> **Try it**: Word-for-word transcription needed. Include every entry below but no pictures.
━━━━━━━━━━
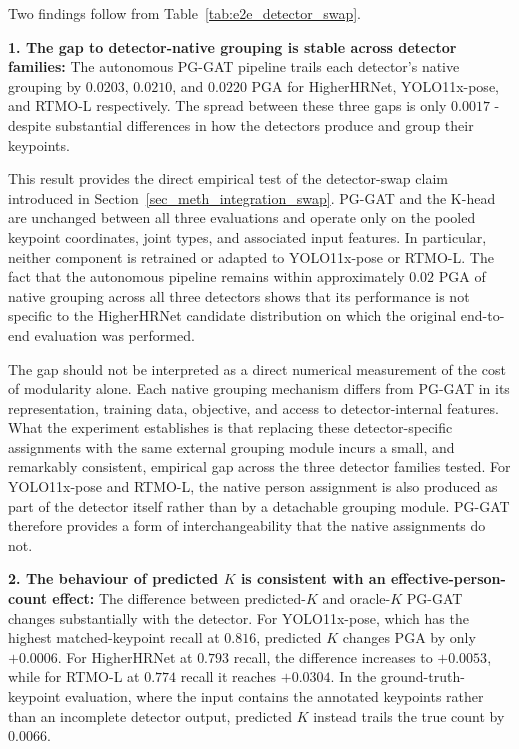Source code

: Two findings follow from Table~\ref{tab:e2e_detector_swap}.

\textbf{1. The gap to detector-native grouping is stable across
detector families:}
The autonomous PG-GAT pipeline trails each detector's native grouping
by $0.0203$,
$0.0210$, and $0.0220$ PGA for HigherHRNet,
YOLO11x-pose, and RTMO-L respectively.
The spread between these three gaps is only $0.0017$ -
despite substantial differences in how the detectors produce and group
their keypoints.

This result provides the direct empirical test of the detector-swap
claim introduced in Section~\ref{sec_meth_integration_swap}.
PG-GAT and the K-head are unchanged between all three evaluations
and operate only on the pooled keypoint coordinates,
joint types,
and associated input features.
In particular, neither component is retrained or adapted to
YOLO11x-pose or RTMO-L.
The fact that the autonomous pipeline remains within approximately
$0.02$ PGA of native grouping across all three detectors shows that
its performance is not specific to the HigherHRNet candidate
distribution on which the original end-to-end evaluation was performed.

The gap should not be interpreted as a direct numerical measurement
of the cost of modularity alone.
Each native grouping mechanism differs from PG-GAT in its representation,
training data,
objective,
and access to detector-internal features.
What the experiment establishes is that replacing these detector-specific
assignments with the same external grouping module incurs a small,
and remarkably consistent, empirical gap across the three detector
families tested.
For YOLO11x-pose and RTMO-L, the native person assignment is also
produced as part of the detector itself rather than by a detachable
grouping module.
PG-GAT therefore provides a form of interchangeability that the native
assignments do not.

\textbf{2. The behaviour of predicted $K$ is consistent with an
effective-person-count effect:}
The difference between predicted-$K$ and oracle-$K$ PG-GAT changes
substantially with the detector.
For YOLO11x-pose, which has the highest matched-keypoint recall
at $0.816$, predicted $K$ changes PGA by only $+0.0006$.
For HigherHRNet at $0.793$ recall, the difference increases to
$+0.0053$, while for RTMO-L at $0.774$ recall it reaches $+0.0304$.
In the ground-truth-keypoint evaluation, where the input contains
the annotated keypoints rather than an incomplete detector output,
predicted $K$ instead trails the true count by $0.0066$.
━━━━━━━━━━
> **Expected answer**:
Source code

: Two findings follow from Table~\ref{tab:e2e_detector_swap}.

\textbf{1. The gap to detector-native grouping is stable across
detector families:}
The autonomous PG-GAT pipeline trails each detector's native grouping
by $0.0203$,
$0.0210$, and $0.0220$ PGA for HigherHRNet,
YOLO11x-pose, and RTMO-L respectively.
The spread between these three gaps is only $0.0017$ -
despite substantial differences in how the detectors produce and group
their keypoints.

This result provides the direct empirical test of the detector-swap
claim introduced in Section~\ref{sec_meth_integration_swap}.
PG-GAT and the K-head are unchanged between all three evaluations
and operate only on the pooled keypoint coordinates,
joint types,
and associated input features.
In particular, neither component is retrained or adapted to
YOLO11x-pose or RTMO-L.
The fact that the autonomous pipeline remains within approximately
$0.02$ PGA of native grouping across all three detectors shows that
its performance is not specific to the HigherHRNet candidate
distribution on which the original end-to-end evaluation was performed.

The gap should not be interpreted as a direct numerical measurement
of the cost of modularity alone.
Each native grouping mechanism differs from PG-GAT in its representation,
training data,
objective,
and access to detector-internal features.
What the experiment establishes is that replacing these detector-specific
assignments with the same external grouping module incurs a small,
and remarkably consistent, empirical gap across the three detector
families tested.
For YOLO11x-pose and RTMO-L, the native person assignment is also
produced as part of the detector itself rather than by a detachable
grouping module.
PG-GAT therefore provides a form of interchangeability that the native
assignments do not.

\textbf{2. The behaviour of predicted $K$ is consistent with an
effective-person-count effect:}
The difference between predicted-$K$ and oracle-$K$ PG-GAT changes
substantially with the detector.
For YOLO11x-pose, which has the highest matched-keypoint recall
at $0.816$, predicted $K$ changes PGA by only $+0.0006$.
For HigherHRNet at $0.793$ recall, the difference increases to
$+0.0053$, while for RTMO-L at $0.774$ recall it reaches $+0.0304$.
In the ground-truth-keypoint evaluation, where the input contains
the annotated keypoints rather than an incomplete detector output,
predicted $K$ instead trails the true count by $0.0066$.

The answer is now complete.